Exercise objective:
Extract from the entries below, exactly as given, only the lines from the line containing "principios de celeridad" to the line containing "LUCRECIA MAMANI VDA. DE", both lines included.

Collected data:
──────

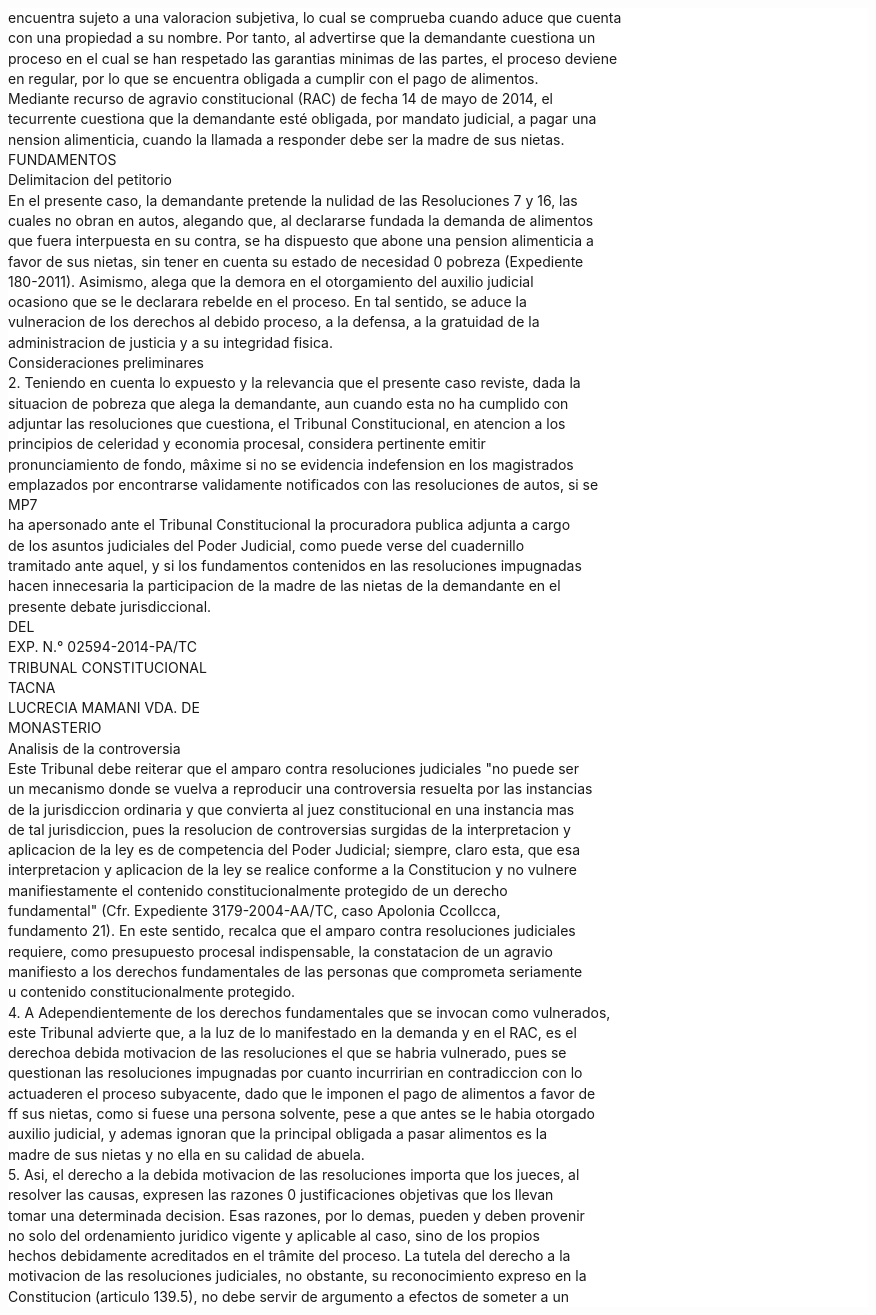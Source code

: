 encuentra sujeto a una valoracion subjetiva, lo cual se comprueba cuando aduce que cuenta  
con una propiedad a su nombre. Por tanto, al advertirse que la demandante cuestiona un  
proceso en el cual se han respetado las garantias minimas de las partes, el proceso deviene  
en regular, por lo que se encuentra obligada a cumplir con el pago de alimentos.  
Mediante recurso de agravio constitucional (RAC) de fecha 14 de mayo de 2014, el  
tecurrente cuestiona que la demandante esté obligada, por mandato judicial, a pagar una  
nension alimenticia, cuando la llamada a responder debe ser la madre de sus nietas.  
FUNDAMENTOS  
Delimitacion del petitorio  
En el presente caso, la demandante pretende la nulidad de las Resoluciones 7 y 16, las  
cuales no obran en autos, alegando que, al declararse fundada la demanda de alimentos  
que fuera interpuesta en su contra, se ha dispuesto que abone una pension alimenticia a  
favor de sus nietas, sin tener en cuenta su estado de necesidad 0 pobreza (Expediente  
180-2011). Asimismo, alega que la demora en el otorgamiento del auxilio judicial  
ocasiono que se le declarara rebelde en el proceso. En tal sentido, se aduce la  
vulneracion de los derechos al debido proceso, a la defensa, a la gratuidad de la  
administracion de justicia y a su integridad fisica.  
Consideraciones preliminares  
2. Teniendo en cuenta lo expuesto y la relevancia que el presente caso reviste, dada la  
situacion de pobreza que alega la demandante, aun cuando esta no ha cumplido con  
adjuntar las resoluciones que cuestiona, el Tribunal Constitucional, en atencion a los  
principios de celeridad y economia procesal, considera pertinente emitir  
pronunciamiento de fondo, mâxime si no se evidencia indefension en los magistrados  
emplazados por encontrarse validamente notificados con las resoluciones de autos, si se  
MP7  
ha apersonado ante el Tribunal Constitucional la procuradora publica adjunta a cargo  
de los asuntos judiciales del Poder Judicial, como puede verse del cuadernillo  
tramitado ante aquel, y si los fundamentos contenidos en las resoluciones impugnadas  
hacen innecesaria la participacion de la madre de las nietas de la demandante en el  
presente debate jurisdiccional.  
DEL  
EXP. N.° 02594-2014-PA/TC  
TRIBUNAL CONSTITUCIONAL  
TACNA  
LUCRECIA MAMANI VDA. DE  
MONASTERIO  
Analisis de la controversia  
Este Tribunal debe reiterar que el amparo contra resoluciones judiciales "no puede ser  
un mecanismo donde se vuelva a reproducir una controversia resuelta por las instancias  
de la jurisdiccion ordinaria y que convierta al juez constitucional en una instancia mas  
de tal jurisdiccion, pues la resolucion de controversias surgidas de la interpretacion y  
aplicacion de la ley es de competencia del Poder Judicial; siempre, claro esta, que esa  
interpretacion y aplicacion de la ley se realice conforme a la Constitucion y no vulnere  
manifiestamente el contenido constitucionalmente protegido de un derecho  
fundamental" (Cfr. Expediente 3179-2004-AA/TC, caso Apolonia Ccollcca,  
fundamento 21). En este sentido, recalca que el amparo contra resoluciones judiciales  
requiere, como presupuesto procesal indispensable, la constatacion de un agravio  
manifiesto a los derechos fundamentales de las personas que comprometa seriamente  
u contenido constitucionalmente protegido.  
4. A Adependientemente de los derechos fundamentales que se invocan como vulnerados,  
este Tribunal advierte que, a la luz de lo manifestado en la demanda y en el RAC, es el  
derechoa debida motivacion de las resoluciones el que se habria vulnerado, pues se  
questionan las resoluciones impugnadas por cuanto incurririan en contradiccion con lo  
actuaderen el proceso subyacente, dado que le imponen el pago de alimentos a favor de  
ff sus nietas, como si fuese una persona solvente, pese a que antes se le habia otorgado  
auxilio judicial, y ademas ignoran que la principal obligada a pasar alimentos es la  
madre de sus nietas y no ella en su calidad de abuela.  
5. Asi, el derecho a la debida motivacion de las resoluciones importa que los jueces, al  
resolver las causas, expresen las razones 0 justificaciones objetivas que los llevan  
tomar una determinada decision. Esas razones, por lo demas, pueden y deben provenir  
no solo del ordenamiento juridico vigente y aplicable al caso, sino de los propios  
hechos debidamente acreditados en el trâmite del proceso. La tutela del derecho a la  
motivacion de las resoluciones judiciales, no obstante, su reconocimiento expreso en la  
Constitucion (articulo 139.5), no debe servir de argumento a efectos de someter a un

──────

Answer for the task:
principios de celeridad y economia procesal, considera pertinente emitir  
pronunciamiento de fondo, mâxime si no se evidencia indefension en los magistrados  
emplazados por encontrarse validamente notificados con las resoluciones de autos, si se  
MP7  
ha apersonado ante el Tribunal Constitucional la procuradora publica adjunta a cargo  
de los asuntos judiciales del Poder Judicial, como puede verse del cuadernillo  
tramitado ante aquel, y si los fundamentos contenidos en las resoluciones impugnadas  
hacen innecesaria la participacion de la madre de las nietas de la demandante en el  
presente debate jurisdiccional.  
DEL  
EXP. N.° 02594-2014-PA/TC  
TRIBUNAL CONSTITUCIONAL  
TACNA  
LUCRECIA MAMANI VDA. DE  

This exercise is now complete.